Suzann Pettersen: Seizing The Moment
When presented with a perfect moment, Suzann Pettersen did something many others could not do: she seized it. Here, the two-time World No.2 offers her definition of an easy putt and walks WGJ down a fairway with a fairytale ending
“I see too many men delay their exits with a sickly, slow reluctance to leave the stage,” wrote John Steinbeck in his Travels With Charley. “It’s bad theater as well as bad living.”
Steinbeck would have enjoyed the show at Gleneagles this September, when a European Team led by Catriona Matthew denied Juli Inkster’s Team USA what would have been a Solheim Cup three-peat.
Neither sickly nor slow, the riveting matches came down to the final putt, a perfect moment seemingly scripted for the cinema, which landed squarely on the shoulders of Suzann Pettersen.
To understand how the Norway native delivered on that moment, and why she retired from professional golf an hour later, it helps to consider why she was in Scotland in the first place, 38 years old and coming off 20 months of almost no golf. That sabbatical, around the birth of her son, led to a world ranking of 635th and to some considering her a controversial captain’s pick, but Matthew knew she wasn’t taking any chances with the selection. And 20 months off? Well, everyone’s entitled to a little break after 19 years with no vacation.
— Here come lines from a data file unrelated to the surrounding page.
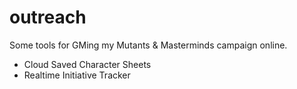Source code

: outreach
========

Some tools for GMing my Mutants & Masterminds campaign online. 

- Cloud Saved Character Sheets
- Realtime Initiative Tracker


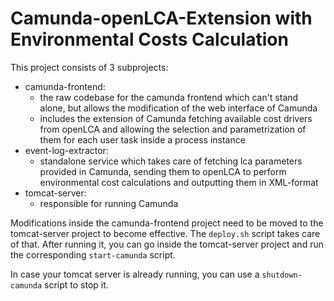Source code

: # Camunda-openLCA-Extension with Environmental Costs Calculation

This project consists of 3 subprojects:

-   camunda-frontend:
    -   the raw codebase for the camunda frontend which can't stand alone, but allows the modification of the web interface of Camunda
    -   includes the extension of Camunda fetching available cost drivers from openLCA and allowing the selection and parametrization of them for each user task inside a process instance
-   event-log-extractor:
    -   standalone service which takes care of fetching lca parameters provided in Camunda, sending them to openLCA to perform environmental cost calculations and outputting them in XML-format
-   tomcat-server:
    -   responsible for running Camunda

Modifications inside the camunda-frontend project need to be moved to the tomcat-server project to become effective. The `deploy.sh` script takes care of that. After running it, you can go inside the tomcat-server project and run the corresponding `start-camunda` script.

In case your tomcat server is already running, you can use a `shutdown-camunda` script to stop it.
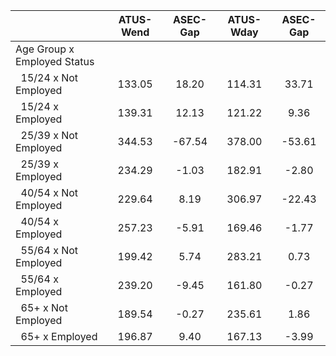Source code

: 
|                      |    ATUS-Wend |     ASEC-Gap |    ATUS-Wday |     ASEC-Gap |
| -------------------- | :----------: | :----------: | :----------: | :----------: |
| Age Group x Employed Status |              |              |              |              |
| &nbsp;&nbsp;15/24 x Not Employed |       133.05 |        18.20 |       114.31 |        33.71 |
| &nbsp;&nbsp;15/24 x Employed |       139.31 |        12.13 |       121.22 |         9.36 |
| &nbsp;&nbsp;25/39 x Not Employed |       344.53 |       -67.54 |       378.00 |       -53.61 |
| &nbsp;&nbsp;25/39 x Employed |       234.29 |        -1.03 |       182.91 |        -2.80 |
| &nbsp;&nbsp;40/54 x Not Employed |       229.64 |         8.19 |       306.97 |       -22.43 |
| &nbsp;&nbsp;40/54 x Employed |       257.23 |        -5.91 |       169.46 |        -1.77 |
| &nbsp;&nbsp;55/64 x Not Employed |       199.42 |         5.74 |       283.21 |         0.73 |
| &nbsp;&nbsp;55/64 x Employed |       239.20 |        -9.45 |       161.80 |        -0.27 |
| &nbsp;&nbsp;65+ x Not Employed |       189.54 |        -0.27 |       235.61 |         1.86 |
| &nbsp;&nbsp;65+ x Employed |       196.87 |         9.40 |       167.13 |        -3.99 |

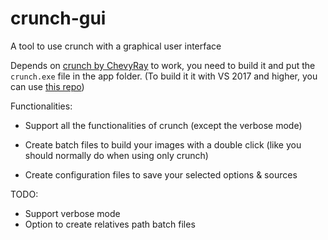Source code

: # crunch-gui
 A tool to use crunch with a graphical user interface

Depends on [crunch by ChevyRay](https://github.com/ChevyRay/crunch/) to work, you need to build it and put the `crunch.exe` file in the app folder. (To build it it with VS 2017 and higher, you can use [this repo](https://github.com/fountainment/crunch))

Functionalities:

- Support all the functionalities of crunch (except the verbose mode)

- Create batch files to build your images with a double click (like you should normally do when using only crunch)

- Create configuration files to save your selected options & sources

TODO:

- Support verbose mode
- Option to create relatives path batch files
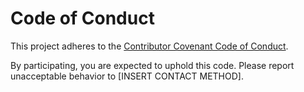 # Code of Conduct

This project adheres to the [Contributor Covenant Code of Conduct](https://www.contributor-covenant.org/version/2/0/code_of_conduct.html).

By participating, you are expected to uphold this code. Please report unacceptable behavior to [INSERT CONTACT METHOD].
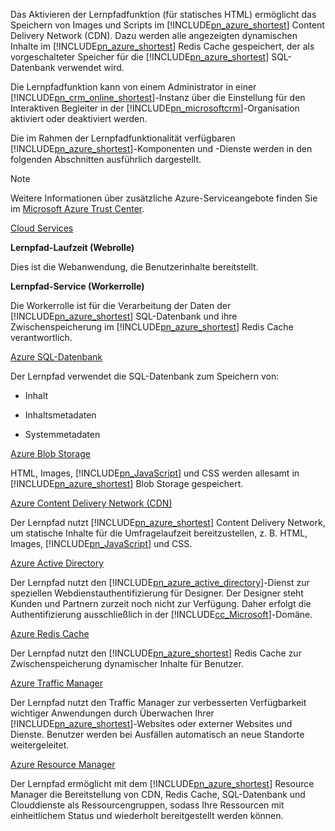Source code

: Das Aktivieren der Lernpfadfunktion (für statisches HTML) ermöglicht das Speichern von Images und Scripts im [!INCLUDE[pn_azure_shortest](pn-azure-shortest.md)] Content Delivery Network (CDN). Dazu werden alle angezeigten dynamischen Inhalte im [!INCLUDE[pn_azure_shortest](pn-azure-shortest.md)] Redis Cache gespeichert, der als vorgeschalteter Speicher für die [!INCLUDE[pn_azure_shortest](pn-azure-shortest.md)] SQL-Datenbank verwendet wird.  
  
 Die Lernpfadfunktion kann von einem Administrator in einer [!INCLUDE[pn_crm_online_shortest](pn-crm-online-shortest.md)]-Instanz über die Einstellung für den Interaktiven Begleiter in der [!INCLUDE[pn_microsoftcrm](pn-microsoftcrm.md)]-Organisation aktiviert oder deaktiviert werden.  
  
 Die im Rahmen der Lernpfadfunktionalität verfügbaren [!INCLUDE[pn_azure_shortest](pn-azure-shortest.md)]-Komponenten und -Dienste werden in den folgenden Abschnitten ausführlich dargestellt.  
  
> [!NOTE]
>  Weitere Informationen über zusätzliche Azure-Serviceangebote finden Sie im [Microsoft Azure Trust Center](https://azure.microsoft.com/en-us/support/trust-center/).  
  
 [Cloud Services](https://azure.microsoft.com/en-us/services/cloud-services/)  
  
 **Lernpfad-Laufzeit (Webrolle)**  
  
 Dies ist die Webanwendung, die Benutzerinhalte bereitstellt.  
  
 **Lernpfad-Service (Workerrolle)**  
  
 Die Workerrolle ist für die Verarbeitung der Daten der [!INCLUDE[pn_azure_shortest](pn-azure-shortest.md)] SQL-Datenbank und ihre Zwischenspeicherung im [!INCLUDE[pn_azure_shortest](pn-azure-shortest.md)] Redis Cache verantwortlich.  
  
 [Azure SQL-Datenbank](https://azure.microsoft.com/en-us/services/sql-database/)  
  
 Der Lernpfad verwendet die SQL-Datenbank zum Speichern von:  
  
-   Inhalt  
  
-   Inhaltsmetadaten  
  
-   Systemmetadaten  
  
 [Azure Blob Storage](https://azure.microsoft.com/en-us/services/storage/)  
  
 HTML, Images, [!INCLUDE[pn_JavaScript](pn-javascript.md)] und CSS werden allesamt in [!INCLUDE[pn_azure_shortest](pn-azure-shortest.md)] Blob Storage gespeichert.  
  
 [Azure Content Delivery Network (CDN)](https://azure.microsoft.com/en-us/services/cdn/)  
  
 Der Lernpfad nutzt [!INCLUDE[pn_azure_shortest](pn-azure-shortest.md)] Content Delivery Network, um statische Inhalte für die Umfragelaufzeit bereitzustellen, z. B. HTML, Images, [!INCLUDE[pn_JavaScript](pn-javascript.md)] und CSS.  
  
 [Azure Active Directory](https://azure.microsoft.com/en-us/services/active-directory/)  
  
 Der Lernpfad nutzt den [!INCLUDE[pn_azure_active_directory](pn-azure-active-directory.md)]-Dienst zur speziellen Webdienstauthentifizierung für Designer. Der Designer steht Kunden und Partnern zurzeit noch nicht zur Verfügung. Daher erfolgt die Authentifizierung ausschließlich in der [!INCLUDE[cc_Microsoft](cc-microsoft.md)]-Domäne.  
  
 [Azure Redis Cache](https://azure.microsoft.com/en-us/services/cache/)  
  
 Der Lernpfad nutzt den [!INCLUDE[pn_azure_shortest](pn-azure-shortest.md)] Redis Cache zur Zwischenspeicherung dynamischer Inhalte für Benutzer.  
  
 [Azure Traffic Manager](https://azure.microsoft.com/en-us/services/traffic-manager/)  
  
 Der Lernpfad nutzt den Traffic Manager zur verbesserten Verfügbarkeit wichtiger Anwendungen durch Überwachen Ihrer [!INCLUDE[pn_azure_shortest](pn-azure-shortest.md)]-Websites oder externer Websites und Dienste. Benutzer werden bei Ausfällen automatisch an neue Standorte weitergeleitet.  
  
 [Azure Resource Manager](https://azure.microsoft.com/en-us/features/resource-manager/)  
  
 Der Lernpfad ermöglicht mit dem [!INCLUDE[pn_azure_shortest](pn-azure-shortest.md)] Resource Manager die Bereitstellung von CDN, Redis Cache, SQL-Datenbank und Clouddienste als Ressourcengruppen, sodass Ihre Ressourcen mit einheitlichem Status und wiederholt bereitgestellt werden können.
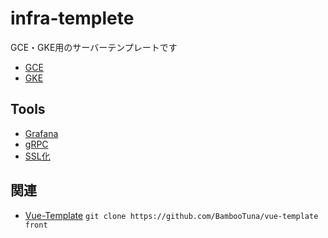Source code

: # infra-templete
GCE・GKE用のサーバーテンプレートです

- [GCE](./README-gce.md)
- [GKE](./README-k8s.md)

## Tools
- [Grafana](./tools/grafana/README.md)
- [gRPC](./tools/grpc-code-gen/README.md)
- [SSL化](./tools/nginx-ssl/README.md)

## 関連
- [Vue-Template](https://github.com/BambooTuna/vue-template)
`git clone https://github.com/BambooTuna/vue-template front`
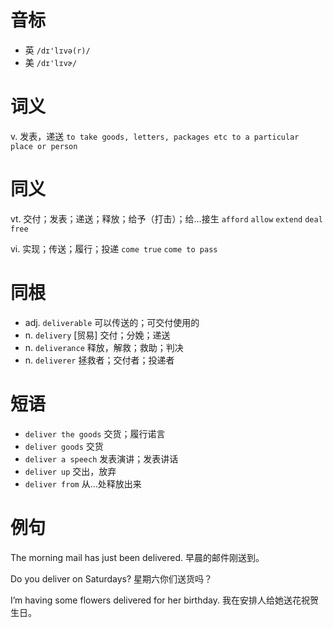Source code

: # 音标

- 英 `/dɪ'lɪvə(r)/`
- 美 `/dɪ'lɪvɚ/`

# 词义

v. 发表，递送
`to take goods, letters, packages etc to a particular place or person`

# 同义

vt. 交付；发表；递送；释放；给予（打击）；给…接生
`afford` `allow` `extend` `deal` `free`

vi. 实现；传送；履行；投递
`come true` `come to pass`

# 同根

- adj. `deliverable` 可以传送的；可交付使用的
- n. `delivery` [贸易] 交付；分娩；递送
- n. `deliverance` 释放，解救；救助；判决
- n. `deliverer` 拯救者；交付者；投递者

# 短语

- `deliver the goods` 交货；履行诺言
- `deliver goods` 交货
- `deliver a speech` 发表演讲；发表讲话
- `deliver up` 交出，放弃
- `deliver from` 从…处释放出来

# 例句

The morning mail has just been delivered.
早晨的邮件刚送到。

Do you deliver on Saturdays?
星期六你们送货吗？

I’m having some flowers delivered for her birthday.
我在安排人给她送花祝贺生日。



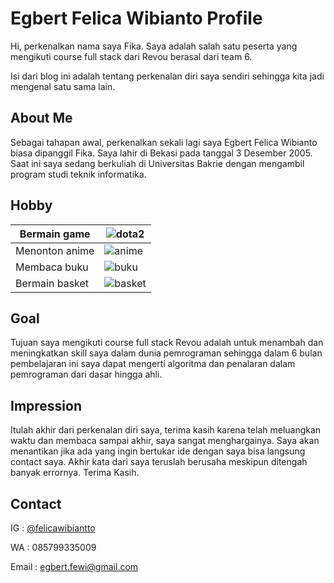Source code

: # Egbert Felica Wibianto Profile

Hi, perkenalkan nama saya Fika. Saya adalah salah satu peserta yang mengikuti course full stack dari Revou berasal dari team 6.

Isi dari blog ini adalah tentang perkenalan diri saya sendiri sehingga kita jadi mengenal satu sama lain. 

## About Me

Sebagai tahapan awal, perkenalkan sekali lagi saya Egbert Felica Wibianto biasa dipanggil Fika. Saya lahir di Bekasi pada tanggal 3 Desember 2005. Saat ini saya sedang berkuliah di Universitas Bakrie dengan mengambil program studi teknik informatika.

## Hobby

| Bermain game | ![dota2](https://assets.vg247.com/current/2014/08/dota-2-official.jpg) |
| ------------ | ---------------------------------------------------------------------- |
| Menonton anime | ![anime](https://3.bp.blogspot.com/-20H-64VbJmo/VpS4-R4LT6I/AAAAAAAAABo/Qu6YX01AbfQ/s1600/anime_wallpaper_by_aucifer666-d66nrrn.jpg) |
| Membaca buku | ![buku](https://cdn.dc5.ro/img-prod/875398632-0.jpeg) |
| Bermain basket | ![basket](https://media.istockphoto.com/photos/basketball-player-with-a-ball-on-a-floodlit-basketball-court-view-picture-id1166200294?k=6&m=1166200294&s=612x612&w=0&h=9m8dx2JaIi_73AUHKEie-T0_3qK4knYcEYZzsszNBgo=) |

## Goal

Tujuan saya mengikuti course full stack Revou adalah untuk menambah dan meningkatkan skill saya dalam dunia pemrograman sehingga dalam 6 bulan pembelajaran ini saya dapat mengerti algoritma dan penalaran dalam pemrograman dari dasar hingga ahli.

## Impression

Itulah akhir dari perkenalan diri saya, terima kasih karena telah meluangkan waktu dan membaca sampai akhir, saya sangat menghargainya. Saya akan menantikan jika ada yang ingin bertukar ide dengan saya bisa langsung contact saya. Akhir kata dari saya teruslah berusaha meskipun ditengah banyak errornya. Terima Kasih.

## Contact

IG : [@felicawibiantto](https://www.instagram.com/felicawibiantto/)

WA : 085799335009

Email : egbert.fewi@gmail.com
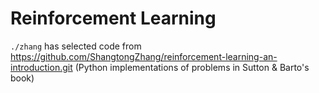 # Reinforcement Learning

`./zhang` has selected code from https://github.com/ShangtongZhang/reinforcement-learning-an-introduction.git (Python implementations of problems in Sutton & Barto's book)
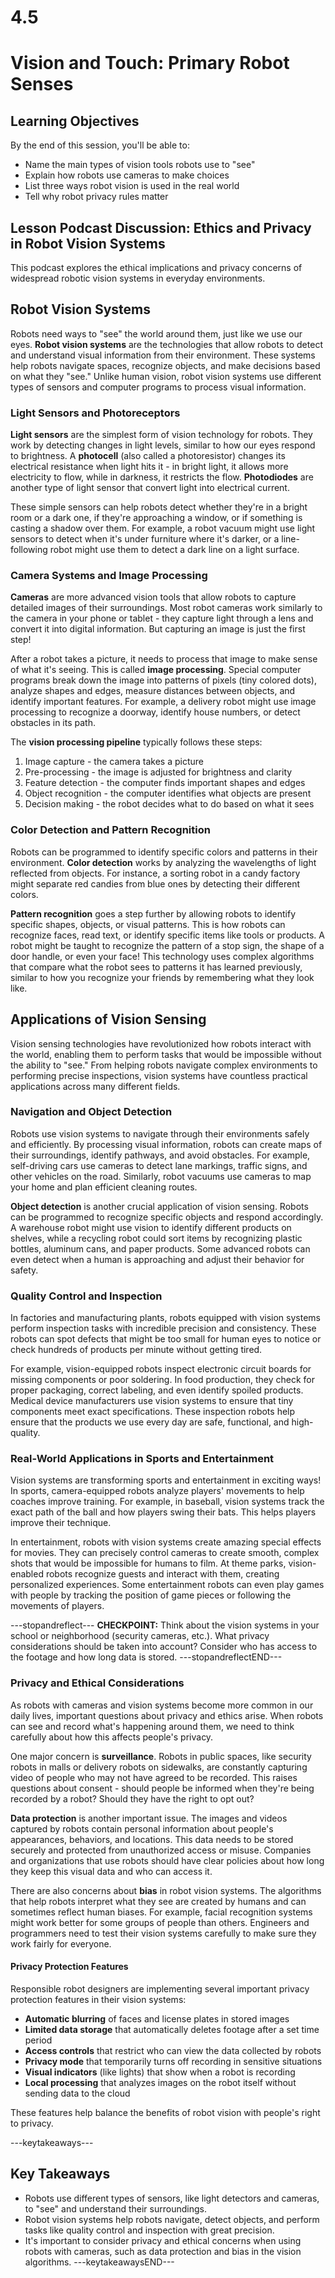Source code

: # 4.5
# **Vision and Touch: Primary Robot Senses**

## Learning Objectives
By the end of this session, you'll be able to:
- Name the main types of vision tools robots use to "see"
- Explain how robots use cameras to make choices
- List three ways robot vision is used in the real world
- Tell why robot privacy rules matter

## **Lesson Podcast Discussion: Ethics and Privacy in Robot Vision Systems**

This podcast explores the ethical implications and privacy concerns of widespread robotic vision systems in everyday environments.

## **Robot Vision Systems**

Robots need ways to "see" the world around them, just like we use our eyes. **Robot vision systems** are the technologies that allow robots to detect and understand visual information from their environment. These systems help robots navigate spaces, recognize objects, and make decisions based on what they "see." Unlike human vision, robot vision systems use different types of sensors and computer programs to process visual information.

### **Light Sensors and Photoreceptors**

**Light sensors** are the simplest form of vision technology for robots. They work by detecting changes in light levels, similar to how our eyes respond to brightness. A **photocell** (also called a photoresistor) changes its electrical resistance when light hits it - in bright light, it allows more electricity to flow, while in darkness, it restricts the flow. **Photodiodes** are another type of light sensor that convert light into electrical current.

These simple sensors can help robots detect whether they're in a bright room or a dark one, if they're approaching a window, or if something is casting a shadow over them. For example, a robot vacuum might use light sensors to detect when it's under furniture where it's darker, or a line-following robot might use them to detect a dark line on a light surface.

### **Camera Systems and Image Processing**

**Cameras** are more advanced vision tools that allow robots to capture detailed images of their surroundings. Most robot cameras work similarly to the camera in your phone or tablet - they capture light through a lens and convert it into digital information. But capturing an image is just the first step!

After a robot takes a picture, it needs to process that image to make sense of what it's seeing. This is called **image processing**. Special computer programs break down the image into patterns of pixels (tiny colored dots), analyze shapes and edges, measure distances between objects, and identify important features. For example, a delivery robot might use image processing to recognize a doorway, identify house numbers, or detect obstacles in its path.

The **vision processing pipeline** typically follows these steps:
1. Image capture - the camera takes a picture
2. Pre-processing - the image is adjusted for brightness and clarity
3. Feature detection - the computer finds important shapes and edges
4. Object recognition - the computer identifies what objects are present
5. Decision making - the robot decides what to do based on what it sees

### **Color Detection and Pattern Recognition**

Robots can be programmed to identify specific colors and patterns in their environment. **Color detection** works by analyzing the wavelengths of light reflected from objects. For instance, a sorting robot in a candy factory might separate red candies from blue ones by detecting their different colors.

**Pattern recognition** goes a step further by allowing robots to identify specific shapes, objects, or visual patterns. This is how robots can recognize faces, read text, or identify specific items like tools or products. A robot might be taught to recognize the pattern of a stop sign, the shape of a door handle, or even your face! This technology uses complex algorithms that compare what the robot sees to patterns it has learned previously, similar to how you recognize your friends by remembering what they look like.

## **Applications of Vision Sensing**

Vision sensing technologies have revolutionized how robots interact with the world, enabling them to perform tasks that would be impossible without the ability to "see." From helping robots navigate complex environments to performing precise inspections, vision systems have countless practical applications across many different fields.

### **Navigation and Object Detection**

Robots use vision systems to navigate through their environments safely and efficiently. By processing visual information, robots can create maps of their surroundings, identify pathways, and avoid obstacles. For example, self-driving cars use cameras to detect lane markings, traffic signs, and other vehicles on the road. Similarly, robot vacuums use cameras to map your home and plan efficient cleaning routes.

**Object detection** is another crucial application of vision sensing. Robots can be programmed to recognize specific objects and respond accordingly. A warehouse robot might use vision to identify different products on shelves, while a recycling robot could sort items by recognizing plastic bottles, aluminum cans, and paper products. Some advanced robots can even detect when a human is approaching and adjust their behavior for safety.

### **Quality Control and Inspection**

In factories and manufacturing plants, robots equipped with vision systems perform inspection tasks with incredible precision and consistency. These robots can spot defects that might be too small for human eyes to notice or check hundreds of products per minute without getting tired.

For example, vision-equipped robots inspect electronic circuit boards for missing components or poor soldering. In food production, they check for proper packaging, correct labeling, and even identify spoiled products. Medical device manufacturers use vision systems to ensure that tiny components meet exact specifications. These inspection robots help ensure that the products we use every day are safe, functional, and high-quality.

### **Real-World Applications in Sports and Entertainment**

Vision systems are transforming sports and entertainment in exciting ways! In sports, camera-equipped robots analyze players' movements to help coaches improve training. For example, in baseball, vision systems track the exact path of the ball and how players swing their bats. This helps players improve their technique.

In entertainment, robots with vision systems create amazing special effects for movies. They can precisely control cameras to create smooth, complex shots that would be impossible for humans to film. At theme parks, vision-enabled robots recognize guests and interact with them, creating personalized experiences. Some entertainment robots can even play games with people by tracking the position of game pieces or following the movements of players.

---stopandreflect---
**CHECKPOINT:** Think about the vision systems in your school or neighborhood (security cameras, etc.). What privacy considerations should be taken into account? Consider who has access to the footage and how long data is stored.
---stopandreflectEND---

### **Privacy and Ethical Considerations**

As robots with cameras and vision systems become more common in our daily lives, important questions about privacy and ethics arise. When robots can see and record what's happening around them, we need to think carefully about how this affects people's privacy.

One major concern is **surveillance**. Robots in public spaces, like security robots in malls or delivery robots on sidewalks, are constantly capturing video of people who may not have agreed to be recorded. This raises questions about consent - should people be informed when they're being recorded by a robot? Should they have the right to opt out?

**Data protection** is another important issue. The images and videos captured by robots contain personal information about people's appearances, behaviors, and locations. This data needs to be stored securely and protected from unauthorized access or misuse. Companies and organizations that use robots should have clear policies about how long they keep this visual data and who can access it.

There are also concerns about **bias** in robot vision systems. The algorithms that help robots interpret what they see are created by humans and can sometimes reflect human biases. For example, facial recognition systems might work better for some groups of people than others. Engineers and programmers need to test their vision systems carefully to make sure they work fairly for everyone.

#### **Privacy Protection Features**

Responsible robot designers are implementing several important privacy protection features in their vision systems:

- **Automatic blurring** of faces and license plates in stored images
- **Limited data storage** that automatically deletes footage after a set time period
- **Access controls** that restrict who can view the data collected by robots
- **Privacy mode** that temporarily turns off recording in sensitive situations
- **Visual indicators** (like lights) that show when a robot is recording
- **Local processing** that analyzes images on the robot itself without sending data to the cloud

These features help balance the benefits of robot vision with people's right to privacy.

---keytakeaways---
## Key Takeaways
- Robots use different types of sensors, like light detectors and cameras, to "see" and understand their surroundings.
- Robot vision systems help robots navigate, detect objects, and perform tasks like quality control and inspection with great precision.
- It's important to consider privacy and ethical concerns when using robots with cameras, such as data protection and bias in the vision algorithms.
---keytakeawaysEND---



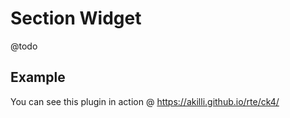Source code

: # Section Widget

@todo

## Example

You can see this plugin in action @ https://akilli.github.io/rte/ck4/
“When you’re in the bubble, when you’re in competitive mode, which is literally 24-7,” Pettersen explains, “everything you do, every decision you make, every choice you make, every move you make, is for becoming a better golfer.”
Twice World No.2 with 22 pro wins (15 on the LPGA Tour, including two majors), Pettersen outlined the sacrifices she made in a letter to her young son, Herman, which she penned after announcing her retirement. From the letter:
“I didn’t realize it at the time, but tour life became so intertwined with my personal life that I sometimes could not tell them apart. My identity was linked to my job. How I played, how my practice sessions went on a particular day, how many putts I made or missed—all of that affected my moods, my priorities, my relationships and most of my decisions. I was, to some degree, selfish, which I considered a prerequisite for success. I had no trouble saying ‘No’ and I did it quite a bit when I felt that someone or something was intruding on my time. That was part of the job. And my job, being one of the best golfers in the world, was my focus.”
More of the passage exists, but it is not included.